Apparemment, le rôle sacré du Bloc à Ottawa est encore un élément de la doctrine souverainiste officielle, comme l’a appris assez rapidement Pierre Karl Péladeau pendant la course à la chefferie. Mais le PQ ne peut pas non plus lier absolument son sort au Bloc comme aux belles années de ce dernier, puisque les chances sont élevées qu'il se plante une fois pour toutes - le PQ risquerait alors d'être éclaboussé par une telle défaite et plusieurs seraient tentées de voir dans cette défaite la sienne. Ce serait, à bien des égards, une défaite inutile pour PKP, et on chercherait à voir là une preuve de son incapacité à relancer la cause souverainiste.
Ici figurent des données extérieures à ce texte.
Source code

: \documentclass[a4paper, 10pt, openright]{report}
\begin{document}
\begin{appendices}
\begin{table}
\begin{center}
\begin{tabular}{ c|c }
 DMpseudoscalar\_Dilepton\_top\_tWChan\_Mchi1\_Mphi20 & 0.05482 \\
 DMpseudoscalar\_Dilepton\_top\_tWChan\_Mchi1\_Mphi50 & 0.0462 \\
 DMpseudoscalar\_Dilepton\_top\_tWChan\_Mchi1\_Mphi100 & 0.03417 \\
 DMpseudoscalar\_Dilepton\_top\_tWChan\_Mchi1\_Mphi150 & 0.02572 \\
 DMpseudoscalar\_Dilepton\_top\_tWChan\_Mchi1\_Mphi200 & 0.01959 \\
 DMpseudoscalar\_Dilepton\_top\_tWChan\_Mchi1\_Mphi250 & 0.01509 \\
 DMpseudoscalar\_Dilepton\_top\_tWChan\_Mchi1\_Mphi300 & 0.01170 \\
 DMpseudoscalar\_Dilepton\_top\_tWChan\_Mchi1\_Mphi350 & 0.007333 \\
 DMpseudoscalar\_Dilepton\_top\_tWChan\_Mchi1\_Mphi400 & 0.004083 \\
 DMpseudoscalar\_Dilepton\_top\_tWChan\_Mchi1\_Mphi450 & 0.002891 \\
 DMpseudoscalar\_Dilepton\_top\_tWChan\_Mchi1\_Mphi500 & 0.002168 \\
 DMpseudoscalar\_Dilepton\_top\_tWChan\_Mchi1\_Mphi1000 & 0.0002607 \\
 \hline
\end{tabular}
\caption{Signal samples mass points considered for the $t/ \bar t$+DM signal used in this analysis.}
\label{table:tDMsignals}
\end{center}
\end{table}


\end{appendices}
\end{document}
Il est bien possible qu'aujourd'hui, avec le nouveau cycle politique qui commence, que les Québécois, sans cesser de pratiquer un certain nationalisme soft sur la scène fédérale, concentrent leur souverainisme sur la seule scène québécoise. D’ailleurs, on note que les partis politiques fédéraux ne croient pas nécessaire, actuellement, de jouer une carte nationaliste dans leur conquête du Québec. On assiste, en quelque sorte, à une normalisation de la politique canadienne au Québec, comme si elle n’était plus hypothéquée par la question nationale. On aurait tort de ne pas prendre au sérieux l’épuisement actuel du nationalisme québécois.
Paradoxalement, aussi étrange que cela puisse paraître, il y avait une dimension nationaliste dans le vote pour le NPD en 2011 : les Québécois faisaient bande à part. Ils votaient encore une fois en bloc, même s’ils ne votaient pas pour le Bloc Québécois. En un sens, ils se comportent encore comme un peuple, même s’ils ne le savent plus, et ne veulent plus nécessairement savoir qu’ils en sont un. Les Québécois, d’ici quelques mois, lorsqu’ils s’intéresseront à nouveau à la politique fédérale, se montreront-ils critiques de leurs députés NPD et seront-ils prêts à les congédier, ou considéreront-ils, du moins pour un temps, que le NPD véhicule bien leurs aspirations à Ottawa?
Le Bloc, actuellement, n’espère pas revenir aux scores de ses belles années. Mais il croit, peut-être avec raison, qu’il existe encore un créneau politique à occuper, celui d’un nationalisme décomplexé, affirmé et militant, clairement indépendantiste, et cela, même à Ottawa. Reste à définir ce que sera son seuil de réussite? S’il obtient trois ou quatre députés, s’il est condamné à végéter à Ottawa, ils seront nombreux à vouloir mettre la clef dans la porte. Mais s’il obtenait une dizaine de sièges, et qu’il envoyait une petite force de frappe à Ottawa, clairement vouée à faire le procès du fédéralisme canadien sans jouer le jeu de la respectabilité fédérale, Mario Beaulieu pourrait se dire mission accomplie.